I needed some things for the apartment. You know, stuff like sheets that fit the now queen-sized bed rather than the king-sized V-berth, and some dress pants and shoes for Tim since his zip-off pants and boat shoes were a little inappropriate for the new job. I went to Target early the day after Christmas, right after dropping Tim off at work. Pushing my cart through the kids' department after realizing we had a grandson's birthday to think about, I stopped mid-track, stunned. It looked like a tornado had ripped through the department. There were new clothes strewn around on the floor with dirty cart tracks pressed right over them. There were piles of clothes laying on top of hanging racks. There were labels ripped off laying everywhere. There were products from other departments laying everywhere, many of them opened. A pair of someone's badly worn tennis shoes was shoved under some clothes, obviously a product of a shoe theft. Shelves were wiped clean, and remnants of the clothing they held were laying in a pile on the floor at their ends. I literally couldn't even process the destruction.
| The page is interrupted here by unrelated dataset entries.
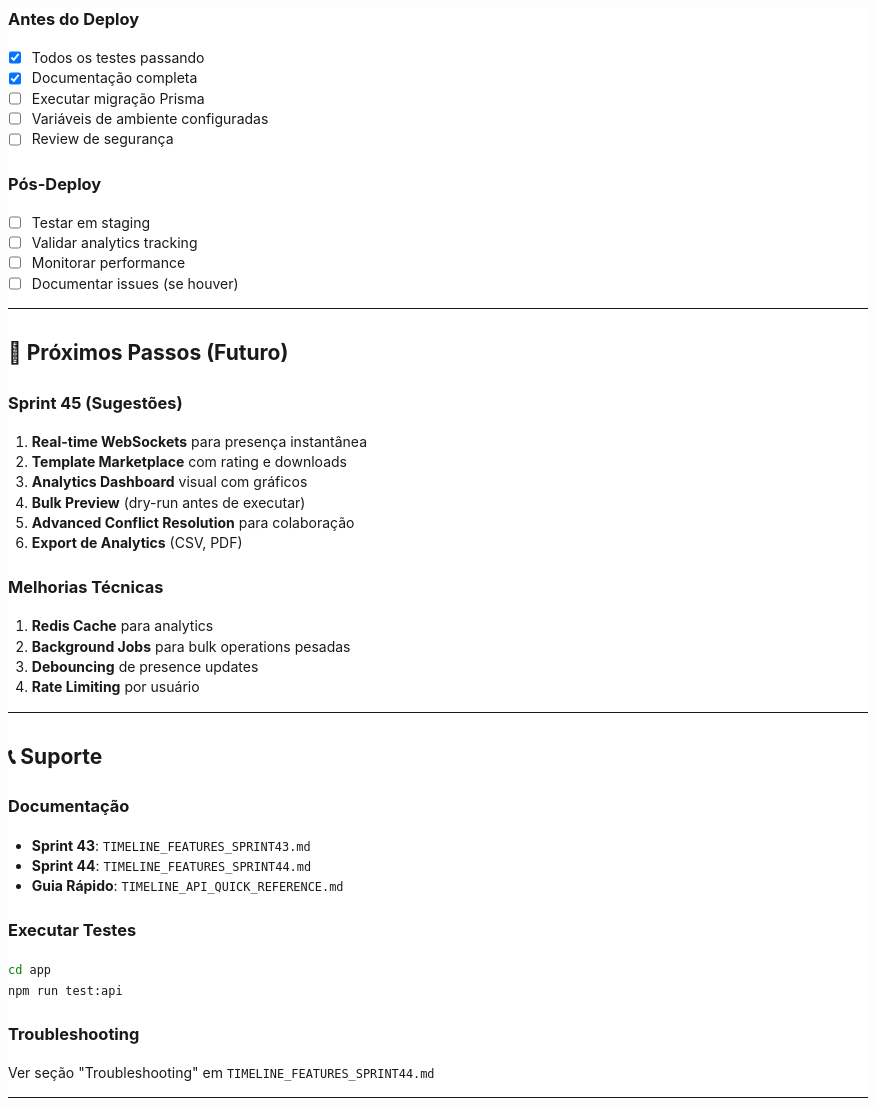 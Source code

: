 ### Antes do Deploy
- [x] Todos os testes passando
- [x] Documentação completa
- [ ] Executar migração Prisma
- [ ] Variáveis de ambiente configuradas
- [ ] Review de segurança

### Pós-Deploy
- [ ] Testar em staging
- [ ] Validar analytics tracking
- [ ] Monitorar performance
- [ ] Documentar issues (se houver)

---

## 🔮 Próximos Passos (Futuro)

### Sprint 45 (Sugestões)
1. **Real-time WebSockets** para presença instantânea
2. **Template Marketplace** com rating e downloads
3. **Analytics Dashboard** visual com gráficos
4. **Bulk Preview** (dry-run antes de executar)
5. **Advanced Conflict Resolution** para colaboração
6. **Export de Analytics** (CSV, PDF)

### Melhorias Técnicas
1. **Redis Cache** para analytics
2. **Background Jobs** para bulk operations pesadas
3. **Debouncing** de presence updates
4. **Rate Limiting** por usuário

---

## 📞 Suporte

### Documentação
- **Sprint 43**: `TIMELINE_FEATURES_SPRINT43.md`
- **Sprint 44**: `TIMELINE_FEATURES_SPRINT44.md`
- **Guia Rápido**: `TIMELINE_API_QUICK_REFERENCE.md`

### Executar Testes
```bash
cd app
npm run test:api
```

### Troubleshooting
Ver seção "Troubleshooting" em `TIMELINE_FEATURES_SPRINT44.md`

---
There was a sales associate walking around picking things up and, bewildered, I asked her, "Is this from the Christmas rush?" She looked at me with a look that mixed exhaustion, frustration, disgust, and a touch of depression before answering, "This was just from Christmas Eve. We did double the business we did last Christmas Eve  - way over our projected total. People were pawing through things, shoving other shoppers aside...it was mayhem." Realizing I probably looked pretty stupid standing there with my mouth agape, I explained. "We've been living on a boat the last five years. I guess I've been a little isolated from this..."
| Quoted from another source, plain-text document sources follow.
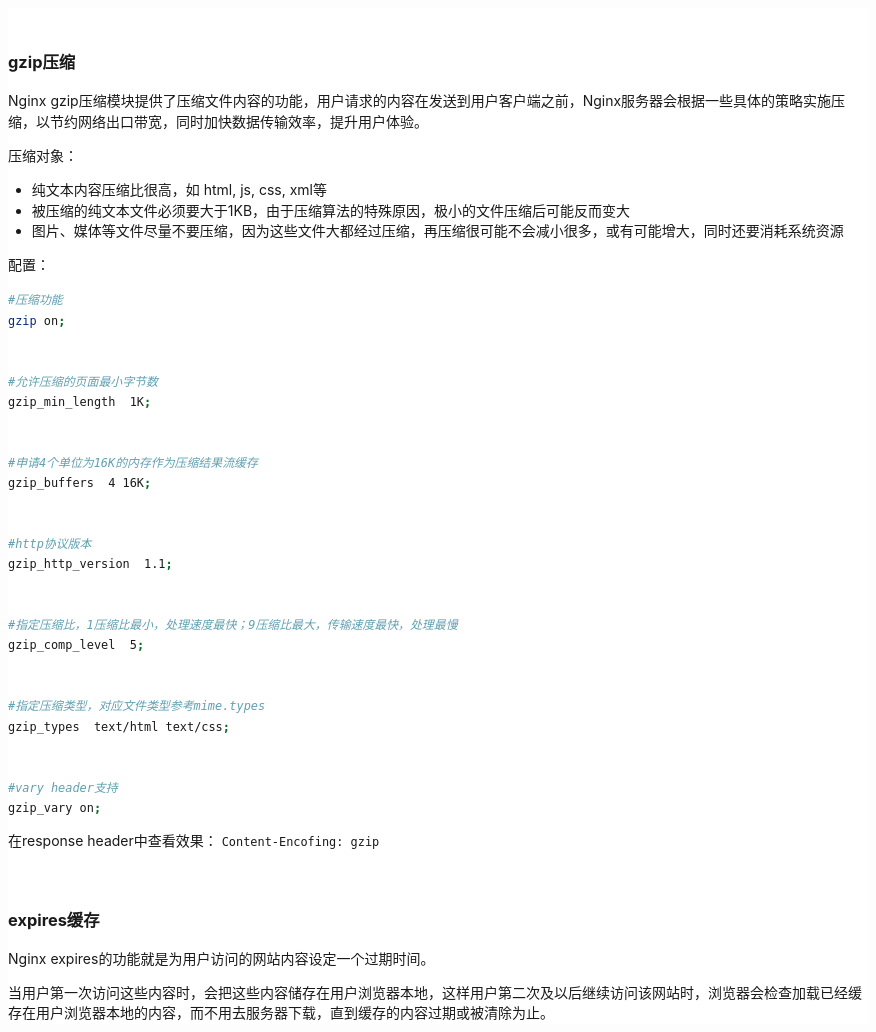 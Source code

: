 
<br>

### gzip压缩

Nginx gzip压缩模块提供了压缩文件内容的功能，用户请求的内容在发送到用户客户端之前，Nginx服务器会根据一些具体的策略实施压缩，以节约网络出口带宽，同时加快数据传输效率，提升用户体验。

压缩对象：

- 纯文本内容压缩比很高，如 html, js, css, xml等
- 被压缩的纯文本文件必须要大于1KB，由于压缩算法的特殊原因，极小的文件压缩后可能反而变大
- 图片、媒体等文件尽量不要压缩，因为这些文件大都经过压缩，再压缩很可能不会减小很多，或有可能增大，同时还要消耗系统资源

配置：

```sh
#压缩功能
gzip on;


#允许压缩的页面最小字节数
gzip_min_length  1K;


#申请4个单位为16K的内存作为压缩结果流缓存
gzip_buffers  4 16K;


#http协议版本
gzip_http_version  1.1;


#指定压缩比，1压缩比最小，处理速度最快；9压缩比最大，传输速度最快，处理最慢
gzip_comp_level  5;


#指定压缩类型，对应文件类型参考mime.types
gzip_types  text/html text/css;


#vary header支持
gzip_vary on;
```

在response header中查看效果： `Content-Encofing: gzip`


<br>

### expires缓存

Nginx expires的功能就是为用户访问的网站内容设定一个过期时间。

当用户第一次访问这些内容时，会把这些内容储存在用户浏览器本地，这样用户第二次及以后继续访问该网站时，浏览器会检查加载已经缓存在用户浏览器本地的内容，而不用去服务器下载，直到缓存的内容过期或被清除为止。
Every department was more of the same. There was some odd post-apocalyptic vibe in the whole place; the elevator music was silent, leaving only the sound of pallet jacks, stacking boxes, and the little bleeps of their stocking computers trying desperately to determine the original location of something left on the floor. Sales associates and stockers shuffled silently through the layers. No one smiled.

Since returning to landed life, I have seen the very worst of my fellow humankind. We've been dumped unceremoniously into the whirlwind that is consumerist life in the States today. Impatience, greed, and abject rudeness abound everywhere. If it weren't for the blessing of having our family close by, I might have been tempted to join the workers in their despair, but the years of travel have changed me in a very fundamental way. 
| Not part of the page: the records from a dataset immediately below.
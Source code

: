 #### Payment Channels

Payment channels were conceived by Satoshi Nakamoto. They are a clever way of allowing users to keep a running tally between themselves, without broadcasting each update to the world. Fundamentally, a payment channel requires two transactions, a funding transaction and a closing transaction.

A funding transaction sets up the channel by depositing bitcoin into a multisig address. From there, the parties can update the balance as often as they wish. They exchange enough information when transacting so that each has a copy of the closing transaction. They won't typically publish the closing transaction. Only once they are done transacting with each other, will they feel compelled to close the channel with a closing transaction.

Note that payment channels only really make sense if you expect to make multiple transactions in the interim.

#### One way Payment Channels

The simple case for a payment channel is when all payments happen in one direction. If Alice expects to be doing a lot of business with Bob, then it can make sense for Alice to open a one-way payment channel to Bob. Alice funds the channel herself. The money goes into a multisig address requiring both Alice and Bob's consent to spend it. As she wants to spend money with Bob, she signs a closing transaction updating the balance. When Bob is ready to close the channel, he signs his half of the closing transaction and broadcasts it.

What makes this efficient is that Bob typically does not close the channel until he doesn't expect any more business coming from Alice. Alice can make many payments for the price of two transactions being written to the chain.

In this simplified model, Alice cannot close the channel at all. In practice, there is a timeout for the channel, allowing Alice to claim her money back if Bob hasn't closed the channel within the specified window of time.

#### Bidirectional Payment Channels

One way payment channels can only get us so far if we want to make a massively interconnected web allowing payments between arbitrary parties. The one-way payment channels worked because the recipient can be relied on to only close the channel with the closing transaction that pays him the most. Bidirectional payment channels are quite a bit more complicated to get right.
For more than five years we've been blessed to be part of the cruising community. It was, in fact, the single most important part of our cruising experience, and one that surprised us. We expected to love the sea, the sunsets, the long walks on beaches, the movement of the boat through the water, the playful antics of the dolphins, but we never expected that we would form the deepest friendships we've ever had in over sixty years. We never expected to experience the selfless giving, the complete trust, the genuine caring that we have from those we traveled with. We never expected to see the very best of humanity or the ways in which that would change us.

Our friends of Life On The Hook recently decided to buy a house and to commuter-cruise some months out of each year. He commented that he wasn't sure they would still be considered cruisers once they had a permanent address on land. I replied that I disagreed, that I think cruising changes who you are, and grants you a place there permanently. Cruising is a state of mind, that of caring, kindness, helpfulness, generosity, wonder, respect. Those are qualities that develop as a result of being part of this traveling community, qualities that remain even when a member of the community is landed, regardless of how long.

As I navigate the apocalypse that is landed life, I will carry with me closely the memories of the last five years: the unexpected gift of food from a tiny galley, the offered ride to buy groceries, the support during a family death, the countless smiles and waves from cockpits passed in the dinghy, the offer of a free dock for a night's stay, the innumerable bouts of laughter over appetizers in the cockpit. And if all that is good about the cruising community can bleed over just a bit to the people around us here in the city then I'll consider the time well spent.